The very sad reality is - it's just a really compelling story, but it doesn't adhere to reality. The historical Jesus, that man who walked the earth, that Jewish Rabbi whose interpretation of the law departed from that of the Pharisees and Saducees and attracted a devout following - his message was NOT what later generations of Christians made up about him. If the strain of followers [led by James, the Just] that adhered to his teachings more closely had won the theological war, Christianity would have never existed, and Jesus would have been yet another celebrated Rabbi of Judaism, and life would carry on undisturbed. Christianity, as we know it today, is based on an elaborate invention by the apostle Paul and his disciples, who took the original accounts about Jesus and shaped them into something that the Greek-Roman world could accept. (**)
The historical Jesus was never born to a virgin, never had a pre-human existence, was never the Son of God [unless in an adptionist kind of way, at best], his death never acquitted our sins, and he was never resurrected; quite possibly, like most male jews of his day and age, he was married; he never meant to form a new religion or break away from the Torah; his prophecies about a kingdom of God, to be established in Israel within the generation of his disciples, never materialized, thus making him a failed prophet.
THAT, my friend, is the truth about Christianity and Jesus and the Bible. A collection of man-made, highly adulterated and re-shaped, re-written, edited scriptures. I no longer subscribe that an all-powerful God would communicate with mankind through such a crooked book. I still want to believe that there is some kind of creative intelligence that drove the early stages of life, due to some evidence of design in certain features of life, but I find it hard to ever think again about God as a personal entity akin to a father who cares for us, his would-be children. Still, I don't find evidence that convinces me that God - if indeed exists - demands our worship or cares for our well-being.

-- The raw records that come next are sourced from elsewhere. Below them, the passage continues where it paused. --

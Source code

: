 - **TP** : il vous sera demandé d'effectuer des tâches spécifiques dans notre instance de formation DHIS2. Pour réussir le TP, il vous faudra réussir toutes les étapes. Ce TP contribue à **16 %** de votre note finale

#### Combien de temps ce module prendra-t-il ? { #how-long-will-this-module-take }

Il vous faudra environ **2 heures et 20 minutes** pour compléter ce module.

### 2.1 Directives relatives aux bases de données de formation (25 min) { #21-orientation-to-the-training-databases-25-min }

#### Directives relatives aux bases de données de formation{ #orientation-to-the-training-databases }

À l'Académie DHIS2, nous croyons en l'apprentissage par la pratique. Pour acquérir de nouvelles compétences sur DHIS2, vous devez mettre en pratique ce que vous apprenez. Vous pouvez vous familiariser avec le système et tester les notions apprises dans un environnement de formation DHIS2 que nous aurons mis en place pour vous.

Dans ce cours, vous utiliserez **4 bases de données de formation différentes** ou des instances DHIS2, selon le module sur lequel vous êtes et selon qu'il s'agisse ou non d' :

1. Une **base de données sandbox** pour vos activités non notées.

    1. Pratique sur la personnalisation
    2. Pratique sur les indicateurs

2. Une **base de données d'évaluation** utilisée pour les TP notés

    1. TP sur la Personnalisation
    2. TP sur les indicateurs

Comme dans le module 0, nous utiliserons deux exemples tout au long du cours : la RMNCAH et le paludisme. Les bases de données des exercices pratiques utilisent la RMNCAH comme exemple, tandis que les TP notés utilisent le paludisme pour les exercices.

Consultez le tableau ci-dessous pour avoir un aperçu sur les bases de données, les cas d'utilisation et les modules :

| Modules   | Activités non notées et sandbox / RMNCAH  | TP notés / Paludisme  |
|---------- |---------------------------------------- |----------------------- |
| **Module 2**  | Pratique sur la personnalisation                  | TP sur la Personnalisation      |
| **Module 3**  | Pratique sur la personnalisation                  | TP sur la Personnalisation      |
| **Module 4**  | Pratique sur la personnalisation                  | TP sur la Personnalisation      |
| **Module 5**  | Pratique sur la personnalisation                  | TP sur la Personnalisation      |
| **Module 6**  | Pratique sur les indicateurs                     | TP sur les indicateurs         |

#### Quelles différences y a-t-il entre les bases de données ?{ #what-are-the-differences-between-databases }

Question is: Do you still want to remain a Christian in spite of Jesus' historical truths? That's your option. I see value in Christian ethics, but I'm at a loss as to why should I belong to any organized Christian religion (or any other, for that matter) because faith in Jesus dictates my salvation. I can never go back to that way of thinking. I've lost my faith. But I haven't lost my hope.
(**) On this subject, I strongly recommend that you read James Tabor's book Paul and Jesus - How the Apostle Transformed Christianity.